Terremoto Garfagnana? In realtà non c’è stata alcuna scossa stanotte, solo alcuni lievi eventi sismici ieri in giornata di magnitudo intorno ai 2 gradi. Ma migliaia di persone sono fuggite ieri sera per le strade della zona e vi hanno passato la notte. Il motivo? Un tweet lanciato dal comune di Castelnuovo Garfagnana che invitava tutti per precauzione a uscire di casa e rimanere all’aperto perché una possibile forte scossa di terremoto poteva essere in atto. Invece nulla, ma la gente obbediente ha lasciato le proprie abitazioni e ha passato la notte all’aperto. Uno scherzo di cattivo gusto? Non proprio visto che la segnalazione è arrivata da autorità ufficiali, una nota partita nientemeno che dal capo della Protezione civile Franco Gabrielli e inviata all’Unione comuni della Garfagnana via Facebook e Twitter. Nel messaggio di Gabrielli si citava una segnalazione da parte dell’Istituto nazionale di geofisica e vulcanologia.
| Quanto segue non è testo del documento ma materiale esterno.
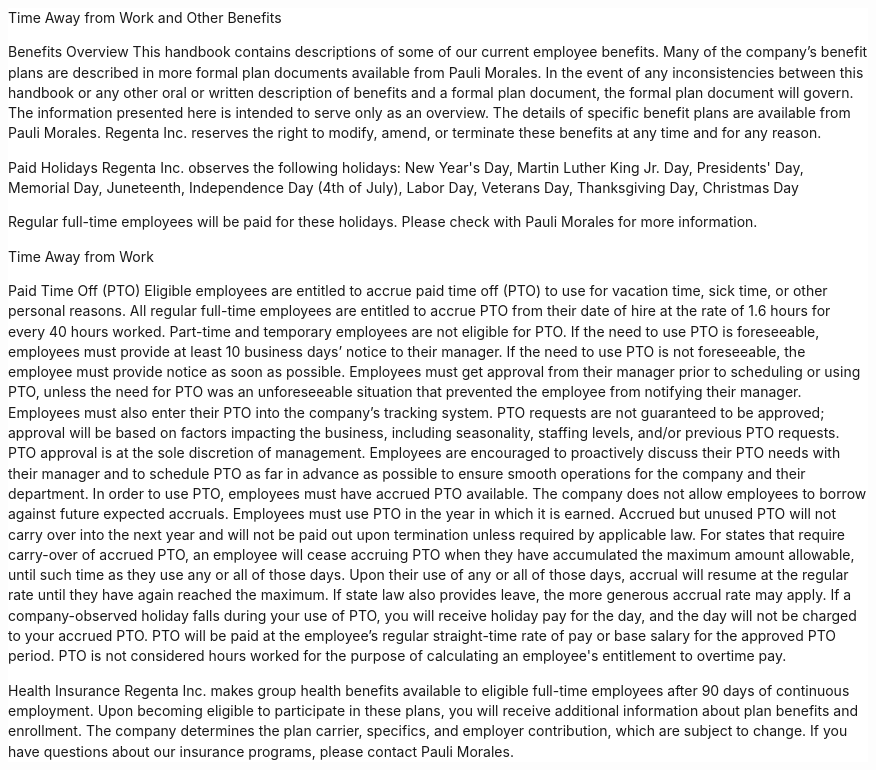 Time Away from Work and Other Benefits

Benefits Overview
This handbook contains descriptions of some of our current employee benefits. Many of the company’s benefit plans are described in more formal plan documents available from Pauli Morales. In the event of any inconsistencies between this handbook or any other oral or written description of benefits and a formal plan document, the formal plan document will govern.
The information presented here is intended to serve only as an overview. The details of specific benefit plans are available from Pauli Morales. Regenta Inc. reserves the right to modify, amend, or terminate these benefits at any time and for any reason.

Paid Holidays
Regenta Inc. observes the following holidays: New Year's Day, Martin Luther King Jr. Day, Presidents' Day, Memorial Day, Juneteenth, Independence Day (4th of July), Labor Day, Veterans Day, Thanksgiving Day, Christmas Day

Regular full-time employees will be paid for these holidays. Please check with Pauli Morales for more information.

Time Away from Work

Paid Time Off (PTO)
Eligible employees are entitled to accrue paid time off (PTO) to use for vacation time, sick time, or other personal reasons. All regular full-time employees are entitled to accrue PTO from their date of hire at the rate of 1.6 hours for every 40 hours worked. Part-time and temporary employees are not eligible for PTO.
If the need to use PTO is foreseeable, employees must provide at least 10 business days’ notice to their manager. If the need to use PTO is not foreseeable, the employee must provide notice as soon as possible. Employees must get approval from their manager prior to scheduling or using PTO, unless the need for PTO was an unforeseeable situation that prevented the employee from notifying their manager. Employees must also enter their PTO into the company’s tracking system.
PTO requests are not guaranteed to be approved; approval will be based on factors impacting the business, including seasonality, staffing levels, and/or previous PTO requests. PTO approval is at the sole discretion of management. Employees are encouraged to proactively discuss their PTO needs with their manager and to schedule PTO as far in advance as possible to ensure smooth operations for the company and their department.
In order to use PTO, employees must have accrued PTO available. The company does not allow employees to borrow against future expected accruals. Employees must use PTO in the year in which it is earned. Accrued but unused PTO will not carry over into the next year and will not be paid out upon termination unless required by applicable law. For states that require carry-over of accrued PTO, an employee will cease accruing PTO when they have accumulated the maximum amount allowable, until such time as they use any or all of those days. Upon their use of any or all of those days, accrual will resume at the regular rate until they have again reached the maximum. If state law also provides leave, the more generous accrual rate may apply.
If a company-observed holiday falls during your use of PTO, you will receive holiday pay for the day, and the day will not be charged to your accrued PTO. PTO will be paid at the employee’s regular straight-time rate of pay or base salary for the approved PTO period. PTO is not considered hours worked for the purpose of calculating an employee's entitlement to overtime pay.

Health Insurance
Regenta Inc. makes group health benefits available to eligible full-time employees after 90 days of continuous employment. Upon becoming eligible to participate in these plans, you will receive additional information about plan benefits and enrollment. The company determines the plan carrier, specifics, and employer contribution, which are subject to change. If you have questions about our insurance programs, please contact Pauli Morales.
Si segnalava la possibilità di nuove scosse dopo quella superiore ai 4 gradi registrata alcuni giorni fa, scosse che si sarebbero potute manifestare “in prossimità dell’abitato di Castelnuovo in Garfagnana e dell’epicentro del terremoto dello scorso 25 gennaio”. Sedici i comuni che erano segnalati e che hanno ricevuto la nota: diffusa la notizia la gente è scesa per strada. Ma di scosse stanotte e fino ad adesso non se ne sono sentite per niente. Secondo Nicola Boggi, responsabile della Protezione civile della Media Valle del Serchio, è stato avviato “in via precauzionale abbiamo attivato il piano operativo previsto in questi casi abbiamo condiviso con i sindaci l’opportunità di farlo”. Per il presidente della provincia di Lucca Stefano Bocelli l’avviso di possibile terremoto è stato corretto, una doverosa informazione in via cautelare e spiega che non sono stati dati ordini di evacuazione, solo il consiglio da parte dei sindaci di passare la notte fuori casa. Colpisce comunque di questa vicenda il fatto che da sempre i responsabili dell’Ingv dicano che i terremoti non sono prevedibili e che recentemente alcuni di loro siano stati condannati invece per non aver avvertito in tempo la popolazione dell’Aquila del terremoto che aveva poi colpito la città. 

Adesso la domanda che viene da farsi è: ma i cittadini dopo questo falso allarme crederanno a un altro avviso di terremoto? O resteranno a casa proprio quando invece si potrebbe scatenare un vero terremoto devastante?